By pretraining on a larger data set, the researchers also ensured that their model could generalize to other prediction tasks in future projects, making it one of the first scale models. whole genome with this ability.
When refined on the COVID data, the LLM was able to distinguish between the genomic sequences of the virus variants. It was also able to generate its own nucleotide sequences, predicting potential mutations in the COVID genome that could help scientists anticipate future variants of concern.
“Most researchers have been tracking mutations in the COVID virus spike protein, particularly the domain that binds to human cells,” Ramanathan said. “But there are other proteins in the viral genome that undergo frequent mutations that are important to understand.”
The model could also integrate with popular protein structure prediction models like AlphaFold and OpenFold, the paper says, helping researchers simulate viral structure and study the impact of genetic mutations on the ability of a virus to infect its host. OpenFold is one of the pre-trained language models included in the NVIDIA BioNeMo LLM service for developers applying LLMs to computational biology and chemistry applications.
Boosting AI training with GPU-accelerated supercomputers
The team developed their AI models on supercomputers powered by NVIDIA A100 Tensor Core GPUs, including Argonne’s Polaris, US Department of Energy’s Perlmutter, and NVIDIA’s internal Selene system. By switching to these powerful systems, they achieved performance of over 1,500 exaflops in training cycles, creating the largest biological language models to date.
“We are working with models today that have up to 25 billion parameters, and we expect that to grow significantly in the future,” Ramanathan said. “The size of the model, the length of the genetic sequences and the amount of training data needed means that we really need the computational complexity provided by supercomputers with thousands of GPUs.”

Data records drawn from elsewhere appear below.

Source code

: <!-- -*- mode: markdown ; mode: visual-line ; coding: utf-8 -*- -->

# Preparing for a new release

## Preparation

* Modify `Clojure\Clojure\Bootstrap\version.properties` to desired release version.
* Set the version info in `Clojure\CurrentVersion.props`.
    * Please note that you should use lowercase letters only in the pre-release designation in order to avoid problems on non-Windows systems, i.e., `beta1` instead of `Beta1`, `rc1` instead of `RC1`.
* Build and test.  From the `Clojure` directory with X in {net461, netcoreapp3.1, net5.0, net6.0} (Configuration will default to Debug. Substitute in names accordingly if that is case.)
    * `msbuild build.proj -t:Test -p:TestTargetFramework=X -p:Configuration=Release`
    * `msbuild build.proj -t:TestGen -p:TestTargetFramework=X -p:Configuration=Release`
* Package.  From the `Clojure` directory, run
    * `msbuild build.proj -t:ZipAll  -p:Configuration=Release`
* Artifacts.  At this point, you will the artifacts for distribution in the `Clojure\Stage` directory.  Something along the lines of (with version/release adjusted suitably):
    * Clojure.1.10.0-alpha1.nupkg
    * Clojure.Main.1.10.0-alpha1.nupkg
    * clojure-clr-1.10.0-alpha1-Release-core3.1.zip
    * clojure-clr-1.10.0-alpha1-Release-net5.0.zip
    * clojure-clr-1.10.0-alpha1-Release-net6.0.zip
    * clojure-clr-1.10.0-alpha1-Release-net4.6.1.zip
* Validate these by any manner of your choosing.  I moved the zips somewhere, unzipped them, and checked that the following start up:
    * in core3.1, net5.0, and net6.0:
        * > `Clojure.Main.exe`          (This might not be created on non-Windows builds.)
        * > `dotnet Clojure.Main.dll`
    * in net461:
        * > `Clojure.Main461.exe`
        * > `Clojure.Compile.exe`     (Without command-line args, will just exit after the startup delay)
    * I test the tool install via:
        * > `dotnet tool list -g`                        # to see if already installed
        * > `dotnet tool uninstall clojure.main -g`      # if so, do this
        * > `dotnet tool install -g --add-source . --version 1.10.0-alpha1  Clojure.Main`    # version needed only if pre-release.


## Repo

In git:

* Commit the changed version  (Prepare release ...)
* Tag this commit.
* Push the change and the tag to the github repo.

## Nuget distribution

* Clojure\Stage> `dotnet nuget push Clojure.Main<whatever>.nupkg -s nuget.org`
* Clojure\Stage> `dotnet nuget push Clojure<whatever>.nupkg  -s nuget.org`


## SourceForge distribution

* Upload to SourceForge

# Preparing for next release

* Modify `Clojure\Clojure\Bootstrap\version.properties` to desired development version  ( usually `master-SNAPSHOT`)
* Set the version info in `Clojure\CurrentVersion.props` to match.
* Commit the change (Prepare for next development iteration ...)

The researchers estimate that training a version of their model with 2.5 billion parameters took more than a month on about 4,000 GPUs. The team, which was already investigating LLMs for biology, spent about four months on the project before releasing the document and code to the public. The GitHub page includes instructions for other researchers to run the model on Polaris and Perlmutter.
The NVIDIA BioNeMo framework, available in early access on the NVIDIA NGC hub for GPU-optimized software, helps researchers scale large biomolecular language models across multiple GPUs. Part of the NVIDIA Clara Discovery collection of drug discovery tools, the framework will support chemistry, protein, DNA, and RNA data formats.
Join NVIDIA at SC22 and watch a replay of the keynote below:
The image at the top depicts the COVID strains sequenced by the researchers’ LLM. Each dot is color coded by COVID variant. Image courtesy of Bharat Kale, Max Zvyagin, and Michael E. Papka of Argonne National Laboratory.